[ 
https://issues.apache.org/jira/browse/CASSANDRA-16525?page=com.atlassian.jira.plugin.system.issuetabpanels:all-tabpanel
 ]

Yifan Cai updated CASSANDRA-16525:
----------------------------------
    Description: 
In 4.0, new application states are added in Gossip and the corresponding old 
ones are deprecated, e.g. {{STATUS}} and the successor {{STATUS_WITH_PORT}}.

There are 2 issues discovered by the jvm (upgrade) dtest. First, the {{STATUS}} 
field of a peer in the lower version (e.g. 3.0) node can be missing. Second, it 
is possible the {{STATUS}} coexist with the new state {{STATUS_WITH_PORT}} in 
the 4.0 nodes after cluster is fully upgraded and the {{STATUS}} field can 
becomes stale as the 4.0 node filters out when applying new state. 

The first issue can happen in this scenario. During upgrade, node1 and node2 
are in v4 and node3 is still in v3. If node3 only gets the gossip info 
regarding node2 from node1, the {{STATUS}} field of node2 will be missing in 
node3's local state, which is unexpected. There could be many reasons that 
node3 does not exchange gossip with node2 directly, e.g. network issue between 
node2 and node3, or simple node2 does not select node3 when initiating the 
gossip round. I have a [jvm upgrade 
dtest|https://github.com/yifan-c/cassandra/blob/CASSANDRA-16525/trunk/test/distributed/org/apache/cassandra/distributed/upgrade/MixedModeGossipTest.java#L81]
 to demonstrate the unexpected behavior.

The cause of the second issue is more subtle. Heartbeat update happens as part 
of the Gossip task and outside of the GossipStage. When node2 just update its 
local application state and received a {{SYN}} from node1, node 2 just replies 
its gossip state without updating the heartbeat version. When node1 receives 
it, it first filters out the legacy {{STATUS}} field, and only saves the new 
one. So far so good. However, node2 soon updates its heart beat, and node1 
realizes that its local version is less than the remove (node2) version in the 
next gossip round. So node2 sends {{STATUS}} along to node1. Because it does 
not come together with the new field, node1 does not filter it out when 
receiving. Boo! Node1 now has the {{STATUS}} field from node2. Such field can 
become stale and diverge with its successor in a live cluster. The jvm upgrade 
test 
[testStatusFieldShouldExistInOldVersionNodes|https://github.com/yifan-c/cassandra/blob/CASSANDRA-16525/trunk/test/distributed/org/apache/cassandra/distributed/upgrade/MixedModeGossipTest.java#L47]
 can fairly easy to reproduce it when the entire cluster is upgraded. And there 
is another jvm dtest (with source changes to help make deterministic result, 
see the attached 
Demonstrate-a-scenario-that-a-node-may-hold-the-stale-status.patch) that 
demonstrates the {{STATUS}} can be replicated to the peer and become stale. 

The fix is to 
1) retain the legacy fields if the cluster is still in mixed mode
2) remove the legacy field when cluster is fully upgraded

  was:
In 4.0, new application states are added in Gossip and the corresponding old 
ones are deprecated, e.g. {{STATUS}} and the successor {{STATUS_WITH_PORT}}.

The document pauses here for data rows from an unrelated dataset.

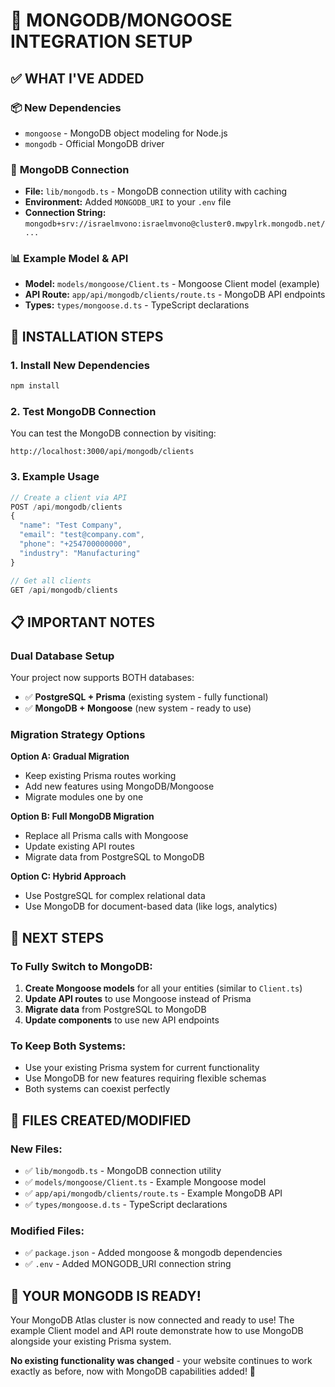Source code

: # 🔧 MONGODB/MONGOOSE INTEGRATION SETUP

## ✅ WHAT I'VE ADDED

### 📦 **New Dependencies**
- `mongoose` - MongoDB object modeling for Node.js
- `mongodb` - Official MongoDB driver

### 🔗 **MongoDB Connection**
- **File:** `lib/mongodb.ts` - MongoDB connection utility with caching
- **Environment:** Added `MONGODB_URI` to your `.env` file
- **Connection String:** `mongodb+srv://israelmvono:israelmvono@cluster0.mwpylrk.mongodb.net/...`

### 📊 **Example Model & API**
- **Model:** `models/mongoose/Client.ts` - Mongoose Client model (example)
- **API Route:** `app/api/mongodb/clients/route.ts` - MongoDB API endpoints
- **Types:** `types/mongoose.d.ts` - TypeScript declarations

## 🚀 INSTALLATION STEPS

### 1. **Install New Dependencies**
```bash
npm install
```

### 2. **Test MongoDB Connection**
You can test the MongoDB connection by visiting:
```
http://localhost:3000/api/mongodb/clients
```

### 3. **Example Usage**
```typescript
// Create a client via API
POST /api/mongodb/clients
{
  "name": "Test Company",
  "email": "test@company.com",
  "phone": "+254700000000",
  "industry": "Manufacturing"
}

// Get all clients
GET /api/mongodb/clients
```

## 📋 IMPORTANT NOTES

### **Dual Database Setup**
Your project now supports BOTH databases:
- ✅ **PostgreSQL + Prisma** (existing system - fully functional)
- ✅ **MongoDB + Mongoose** (new system - ready to use)

### **Migration Strategy Options**

**Option A: Gradual Migration**
- Keep existing Prisma routes working
- Add new features using MongoDB/Mongoose  
- Migrate modules one by one

**Option B: Full MongoDB Migration**
- Replace all Prisma calls with Mongoose
- Update existing API routes
- Migrate data from PostgreSQL to MongoDB

**Option C: Hybrid Approach**
- Use PostgreSQL for complex relational data
- Use MongoDB for document-based data (like logs, analytics)

## 🔧 NEXT STEPS

### **To Fully Switch to MongoDB:**

1. **Create Mongoose models** for all your entities (similar to `Client.ts`)
2. **Update API routes** to use Mongoose instead of Prisma
3. **Migrate data** from PostgreSQL to MongoDB
4. **Update components** to use new API endpoints

### **To Keep Both Systems:**
- Use your existing Prisma system for current functionality
- Use MongoDB for new features requiring flexible schemas
- Both systems can coexist perfectly

## 📄 FILES CREATED/MODIFIED

### **New Files:**
- ✅ `lib/mongodb.ts` - MongoDB connection utility
- ✅ `models/mongoose/Client.ts` - Example Mongoose model
- ✅ `app/api/mongodb/clients/route.ts` - Example MongoDB API
- ✅ `types/mongoose.d.ts` - TypeScript declarations

### **Modified Files:**
- ✅ `package.json` - Added mongoose & mongodb dependencies
- ✅ `.env` - Added MONGODB_URI connection string

## 🎯 YOUR MONGODB IS READY!

Your MongoDB Atlas cluster is now connected and ready to use! The example Client model and API route demonstrate how to use MongoDB alongside your existing Prisma system.

**No existing functionality was changed** - your website continues to work exactly as before, now with MongoDB capabilities added! 🚀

There are 2 issues discovered by the jvm (upgrade) dtest. First, the {{STATUS}} 
field of a peer in the lower version (e.g. 3.0) node can be missing. Second, it 
is possible the {{STATUS}} coexist with the new state {{STATUS_WITH_PORT}} in 
the 4.0 nodes after cluster is fully upgraded and the {{STATUS}} field can 
becomes stale as the 4.0 node filters out when applying new state. 

The first issue can happen in this scenario. During upgrade, node1 and node2 
are in v4 and node3 is still in v3. If node3 only gets the gossip info 
regarding node2 from node1, the {{STATUS}} field of node2 will be missing in 
node3's local state, which is unexpected. There could be many reasons that 
node3 does not exchange gossip with node2 directly, e.g. network issue between 
node2 and node3, or simple node2 does not select node3 when initiating the 
gossip round. I have a jvm upgrade dtest to demonstrate the unexpected behavior.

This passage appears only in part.